EXERCISE GOAL: Here is the task for the records below: repeat exactly the lines from the one with "During the synthesis" to the one with "A higher value, for", both included, and nothing else.

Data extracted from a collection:
☆ ☆ ☆

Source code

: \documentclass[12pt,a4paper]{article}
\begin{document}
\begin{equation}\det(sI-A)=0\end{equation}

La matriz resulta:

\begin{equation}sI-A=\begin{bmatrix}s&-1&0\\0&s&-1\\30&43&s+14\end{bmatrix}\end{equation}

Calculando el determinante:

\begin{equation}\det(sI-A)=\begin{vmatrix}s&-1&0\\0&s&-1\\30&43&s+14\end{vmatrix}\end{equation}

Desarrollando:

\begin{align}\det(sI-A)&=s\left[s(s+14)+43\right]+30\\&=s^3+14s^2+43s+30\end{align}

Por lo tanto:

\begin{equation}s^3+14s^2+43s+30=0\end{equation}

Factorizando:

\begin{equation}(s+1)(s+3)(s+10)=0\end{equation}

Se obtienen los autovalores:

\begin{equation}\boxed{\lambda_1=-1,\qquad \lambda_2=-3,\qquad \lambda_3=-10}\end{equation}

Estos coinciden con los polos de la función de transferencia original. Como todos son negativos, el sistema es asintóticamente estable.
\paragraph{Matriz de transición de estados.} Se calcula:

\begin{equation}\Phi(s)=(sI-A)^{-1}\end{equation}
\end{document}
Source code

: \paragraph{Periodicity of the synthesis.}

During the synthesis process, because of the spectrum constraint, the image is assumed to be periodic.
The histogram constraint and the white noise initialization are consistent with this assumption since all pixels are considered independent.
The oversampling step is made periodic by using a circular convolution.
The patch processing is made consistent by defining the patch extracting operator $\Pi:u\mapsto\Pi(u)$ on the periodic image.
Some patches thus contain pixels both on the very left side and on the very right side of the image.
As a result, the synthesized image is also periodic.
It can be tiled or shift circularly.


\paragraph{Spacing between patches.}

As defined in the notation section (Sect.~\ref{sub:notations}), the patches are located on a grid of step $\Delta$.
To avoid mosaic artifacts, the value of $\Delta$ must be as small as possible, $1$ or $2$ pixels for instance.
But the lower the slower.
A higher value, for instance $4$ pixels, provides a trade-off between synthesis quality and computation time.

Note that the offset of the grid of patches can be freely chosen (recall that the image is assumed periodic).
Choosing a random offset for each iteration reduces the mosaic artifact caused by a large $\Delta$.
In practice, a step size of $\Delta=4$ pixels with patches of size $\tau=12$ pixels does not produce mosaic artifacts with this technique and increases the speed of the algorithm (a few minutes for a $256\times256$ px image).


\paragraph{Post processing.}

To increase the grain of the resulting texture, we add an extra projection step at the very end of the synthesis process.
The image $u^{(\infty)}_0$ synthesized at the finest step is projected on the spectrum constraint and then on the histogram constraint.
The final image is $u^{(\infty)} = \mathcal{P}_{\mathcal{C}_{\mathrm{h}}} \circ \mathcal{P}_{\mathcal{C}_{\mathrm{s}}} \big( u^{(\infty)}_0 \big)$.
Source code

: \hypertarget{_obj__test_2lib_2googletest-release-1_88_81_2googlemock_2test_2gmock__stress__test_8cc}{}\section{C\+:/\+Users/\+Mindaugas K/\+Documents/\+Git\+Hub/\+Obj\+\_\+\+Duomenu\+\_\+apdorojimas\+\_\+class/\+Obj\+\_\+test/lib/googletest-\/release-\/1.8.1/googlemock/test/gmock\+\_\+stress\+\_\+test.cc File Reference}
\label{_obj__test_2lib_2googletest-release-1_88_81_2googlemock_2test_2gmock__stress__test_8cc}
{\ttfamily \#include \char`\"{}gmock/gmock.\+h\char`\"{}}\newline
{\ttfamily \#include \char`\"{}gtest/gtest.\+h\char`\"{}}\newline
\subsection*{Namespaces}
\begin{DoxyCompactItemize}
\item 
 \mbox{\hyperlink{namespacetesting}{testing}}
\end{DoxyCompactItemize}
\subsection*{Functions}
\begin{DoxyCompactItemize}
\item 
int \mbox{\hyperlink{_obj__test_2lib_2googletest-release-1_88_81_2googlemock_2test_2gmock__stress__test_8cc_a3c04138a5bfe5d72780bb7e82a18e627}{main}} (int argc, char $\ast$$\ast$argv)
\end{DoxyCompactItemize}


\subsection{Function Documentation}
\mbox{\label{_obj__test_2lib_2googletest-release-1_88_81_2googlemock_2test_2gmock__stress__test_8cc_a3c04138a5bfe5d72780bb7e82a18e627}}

☆ ☆ ☆

SOLUTION TO THE EXERCISE:
During the synthesis process, because of the spectrum constraint, the image is assumed to be periodic.
The histogram constraint and the white noise initialization are consistent with this assumption since all pixels are considered independent.
The oversampling step is made periodic by using a circular convolution.
The patch processing is made consistent by defining the patch extracting operator $\Pi:u\mapsto\Pi(u)$ on the periodic image.
Some patches thus contain pixels both on the very left side and on the very right side of the image.
As a result, the synthesized image is also periodic.
It can be tiled or shift circularly.


\paragraph{Spacing between patches.}

As defined in the notation section (Sect.~\ref{sub:notations}), the patches are located on a grid of step $\Delta$.
To avoid mosaic artifacts, the value of $\Delta$ must be as small as possible, $1$ or $2$ pixels for instance.
But the lower the slower.
A higher value, for instance $4$ pixels, provides a trade-off between synthesis quality and computation time.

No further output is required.